Example A.12 (Least squares) The LS problem \[ \begin{array}{ll} \underset{\bm{x}}{\textm{minimize}} & \begin{array}{c}\left\Vert \bm{A}\bm{x} - \bm{b}\right\Vert_2^2\end{array}\\ \end{array} \] is an unconstrained QP.
Example A.13 (Box-constrained LS) The following regression problem with upper and lower bounds on the variables, \[ \begin{array}{ll} \underset{\bm{x}}{\textm{minimize}} & \begin{array}{c}\left\Vert \bm{A}\bm{x} - \bm{b}\right\Vert_2^2\end{array}\\ \textm{subject to} & \begin{array}[t]{l} l_i \leq x_i \leq u_i,\quad i=1,\dots,n,\\ \end{array} \end{array} \] is a QP.

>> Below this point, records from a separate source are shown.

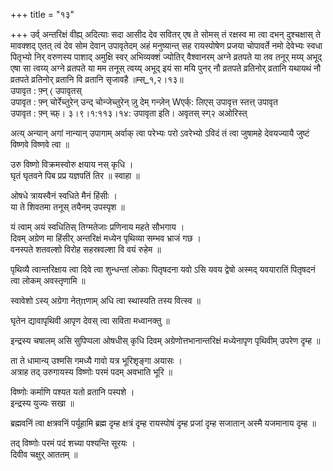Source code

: +++
title = "१३"

+++
उर्व् अन्तरिक्षं वीह्य् अदित्याः सदा आसीद देव सवितर् एष ते सोमस् तं रक्षस्व मा त्वा दभन् दुश्चक्षास् ते मावक्शद् एतत् त्वं देव सोम देवान् उपावृतेदम् अहं मनुष्यान्त् सह रायस्पोषेण प्रजया चोपावर्ते नमो देवेभ्यः स्वधा पितृभ्यो निर् वरुणस्य पाशाद् अमुक्षि स्वर् अभिव्यक्शं ज्योतिर् वैश्वानरम् अग्ने व्रतपते या तव तनूर् मय्य् अभूद् एषा सा त्वय्य् अग्ने व्रतपते या मम तनूस् त्वय्य् अभूद् इयं सा मयि पुनर् नौ व्रतपते व्रतिनोर् व्रतानि यथायथं नौ व्रतपते व्रतिनोर् व्रतानि वि व्रतानि सृजावहै ॥म्स्_१,२।१३॥  
उपावृत : फ़्न् ⟨ उपावृतस्  
उपावृत : फ़्न् चोर्रेच्तुरेन् उन्द् चोन्जेच्तुरेन् ज़ु देम् गन्ज़ेन् Wएर्क्: लिएस् उपावृत्त स्तत्त् उपावृत  
उपावृत : फ़्न् च्फ़्। ३।९।१:११३।१४: उपावृता इति। अवृतस् स्ग्२ अओरिस्त्  
    
  
अत्य् अन्यान् अगां नान्यान् उपागाम् अर्वाक् त्वा परेभ्यः परो ऽवरेभ्यो ऽविदं तं त्वा जुषामहे देवयज्यायै जुष्टं विष्णवे विष्णवे त्वा ॥  
    
उरु विष्णो विक्रमस्वोरु क्षयाय नस् कृधि ।  
घृतं घृतवने पिब प्रप्र यज्ञपतिं तिर ॥ स्वाहा ॥  
    
ओषधे त्रायस्वैनं स्वधिते मैनं हिंसीः ।  
या ते शिवतमा तनूस् तयैनम् उपस्पृश ॥  
    
यं त्वाम् अयं स्वधितिस् तिग्मतेजाः प्रणिनाय महते सौभगाय ।  
दिवम् अग्रेण मा हिंसीर् अन्तरिक्षं मध्येन पृथिव्या सम्भव भ्राजं गछ ।  
वनस्पते शतवल्शो विरोह सहस्रवल्शा वि वयं रुहेम ॥  
    
पृथिव्यै त्वान्तरिक्षाय त्वा दिवे त्वा शुन्धन्तां लोकाः पितृषदना यवो ऽसि यवय द्वेषो अस्मद् यवयारातिं पितृषदनं त्वा लोकम् अवस्तृणामि ॥  
    
स्वावेशो ऽस्य् अग्रेगा नेत्πणाम् अधि त्वा स्थास्यति तस्य वित्स्व ॥  
    
घृतेन द्यावापृथिवी आपृण देवस् त्वा सविता मध्वानक्तु ॥  
    
इन्द्रस्य चषालम् असि सुपिप्पला ओषधीस् कृधि दिवम् अग्रेणोत्तभानान्तरिक्षं मध्येनापृण पृथिवीम् उपरेण दृम्ह ॥  
    
ता ते धामान्य् उश्मसि गमध्यै गावो यत्र भूरिशृङ्गा अयासः ।  
अत्राह तद् उरुगायस्य विष्णोः परमं पदम् अवभाति भूरि ॥  
    
विष्णोः कर्माणि पश्यत यतो व्रतानि पस्पशे ।  
इन्द्रस्य युज्यः सखा ॥  
    
  
ब्रह्मवनिं त्वा क्षत्रवनिं पर्यूहामि ब्रह्म दृम्ह क्षत्रं दृम्ह रायस्पोषं दृम्ह प्रजां दृम्ह सजातान् अस्मै यजमानाय दृम्ह ॥  
    
तद् विष्णोः परमं पदं शच्या पश्यन्ति सूरयः ।  
दिवीव चक्षुर् आततम् ॥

If the objective function in (A.6) as well as the inequality constraints are (convex) quadratic, then the problem is called a quadratically constrained quadratic program (QCQP): \[ \begin{array}{ll} \underset{\bm{x}}{\textm{minimize}} & \begin{array}{c} \frac{1}{2}\bm{x}^\T\bm{P}_{0}\bm{x} + \bm{q}_{0}^\T\bm{x} + r_{0}\end{array}\\ \textm{subject to} & \begin{array}[t]{l} \frac{1}{2}\bm{x}^\T\bm{P}_{i}\bm{x} + \bm{q}_{i}^\T\bm{x} + r_{i}\leq0,\quad i=1,\ldots,m,\\ \bm{A}\bm{x}=\bm{b}, \end{array} \end{array} \] where \(\bm{P}_i\succeq\bm{0}\). In this case, the feasible region is the intersection of ellipsoids. QCQPs include QPs as a special case when \(\bm{P}_i=\bm{0}\) for \(i=1,\dots,m.\)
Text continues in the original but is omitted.